EXERCISE DESCRIPTION:
Report how many lines of the material contain the string "evaluation". Add nothing beyond the number.
══════
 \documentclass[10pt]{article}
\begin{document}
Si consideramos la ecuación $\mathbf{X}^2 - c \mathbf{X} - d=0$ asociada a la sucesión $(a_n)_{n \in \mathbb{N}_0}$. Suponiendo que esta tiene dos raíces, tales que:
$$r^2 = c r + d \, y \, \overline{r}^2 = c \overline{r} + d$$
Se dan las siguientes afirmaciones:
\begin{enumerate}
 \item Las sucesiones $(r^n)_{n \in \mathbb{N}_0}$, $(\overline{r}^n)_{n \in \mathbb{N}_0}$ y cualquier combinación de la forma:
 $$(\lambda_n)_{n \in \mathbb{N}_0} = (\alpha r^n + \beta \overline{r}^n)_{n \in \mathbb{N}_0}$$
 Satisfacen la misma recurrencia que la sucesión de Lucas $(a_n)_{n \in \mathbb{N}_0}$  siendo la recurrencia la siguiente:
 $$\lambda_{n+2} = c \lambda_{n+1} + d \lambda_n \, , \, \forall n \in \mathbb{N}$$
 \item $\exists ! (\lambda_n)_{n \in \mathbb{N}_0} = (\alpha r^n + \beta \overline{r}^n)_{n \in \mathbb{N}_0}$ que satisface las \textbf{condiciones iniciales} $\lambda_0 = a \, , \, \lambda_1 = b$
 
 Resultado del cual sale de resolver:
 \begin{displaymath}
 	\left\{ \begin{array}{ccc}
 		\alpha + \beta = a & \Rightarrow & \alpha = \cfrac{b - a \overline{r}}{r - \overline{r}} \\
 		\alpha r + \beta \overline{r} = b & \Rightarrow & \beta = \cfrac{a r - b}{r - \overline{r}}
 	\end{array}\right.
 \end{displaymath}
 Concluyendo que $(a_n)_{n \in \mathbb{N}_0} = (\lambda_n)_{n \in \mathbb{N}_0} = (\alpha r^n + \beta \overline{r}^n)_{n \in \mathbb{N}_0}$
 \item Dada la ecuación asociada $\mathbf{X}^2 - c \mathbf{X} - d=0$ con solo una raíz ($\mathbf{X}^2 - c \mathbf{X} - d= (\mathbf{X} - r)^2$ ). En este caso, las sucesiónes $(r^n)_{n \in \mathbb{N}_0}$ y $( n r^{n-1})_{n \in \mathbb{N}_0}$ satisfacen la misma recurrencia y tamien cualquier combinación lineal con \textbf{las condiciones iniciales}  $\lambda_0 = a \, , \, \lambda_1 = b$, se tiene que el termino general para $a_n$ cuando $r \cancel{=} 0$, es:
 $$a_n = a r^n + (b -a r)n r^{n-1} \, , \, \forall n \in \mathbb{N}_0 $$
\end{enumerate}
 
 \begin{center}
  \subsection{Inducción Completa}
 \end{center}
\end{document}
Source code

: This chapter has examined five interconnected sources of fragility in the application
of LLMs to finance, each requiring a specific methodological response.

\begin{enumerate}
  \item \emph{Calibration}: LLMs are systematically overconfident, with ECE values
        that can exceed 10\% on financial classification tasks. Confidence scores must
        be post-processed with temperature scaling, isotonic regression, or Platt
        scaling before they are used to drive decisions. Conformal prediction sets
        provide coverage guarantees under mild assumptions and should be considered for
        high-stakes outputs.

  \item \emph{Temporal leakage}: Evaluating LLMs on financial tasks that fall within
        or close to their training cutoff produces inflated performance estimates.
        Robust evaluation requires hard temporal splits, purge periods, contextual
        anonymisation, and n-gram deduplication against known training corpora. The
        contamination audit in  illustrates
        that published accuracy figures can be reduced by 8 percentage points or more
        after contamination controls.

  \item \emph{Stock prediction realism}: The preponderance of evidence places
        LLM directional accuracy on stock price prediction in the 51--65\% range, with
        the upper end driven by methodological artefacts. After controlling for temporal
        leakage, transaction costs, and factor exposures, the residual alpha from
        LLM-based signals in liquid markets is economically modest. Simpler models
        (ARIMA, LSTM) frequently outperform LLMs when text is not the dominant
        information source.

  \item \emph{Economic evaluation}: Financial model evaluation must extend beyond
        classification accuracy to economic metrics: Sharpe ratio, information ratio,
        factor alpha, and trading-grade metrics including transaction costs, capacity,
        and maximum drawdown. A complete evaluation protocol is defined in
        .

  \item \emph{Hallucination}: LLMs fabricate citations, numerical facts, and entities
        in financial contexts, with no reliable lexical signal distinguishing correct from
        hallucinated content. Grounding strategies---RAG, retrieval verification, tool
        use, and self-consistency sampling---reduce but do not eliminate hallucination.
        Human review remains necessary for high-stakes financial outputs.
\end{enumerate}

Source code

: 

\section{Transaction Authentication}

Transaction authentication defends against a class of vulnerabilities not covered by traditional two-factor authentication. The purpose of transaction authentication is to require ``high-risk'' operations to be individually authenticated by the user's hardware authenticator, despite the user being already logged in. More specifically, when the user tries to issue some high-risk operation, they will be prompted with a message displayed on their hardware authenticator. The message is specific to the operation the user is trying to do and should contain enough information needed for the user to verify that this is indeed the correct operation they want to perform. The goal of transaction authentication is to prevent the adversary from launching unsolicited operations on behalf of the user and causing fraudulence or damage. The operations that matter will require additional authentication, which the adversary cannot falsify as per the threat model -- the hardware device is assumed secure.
══════
EXERCISE SOLUTION:
3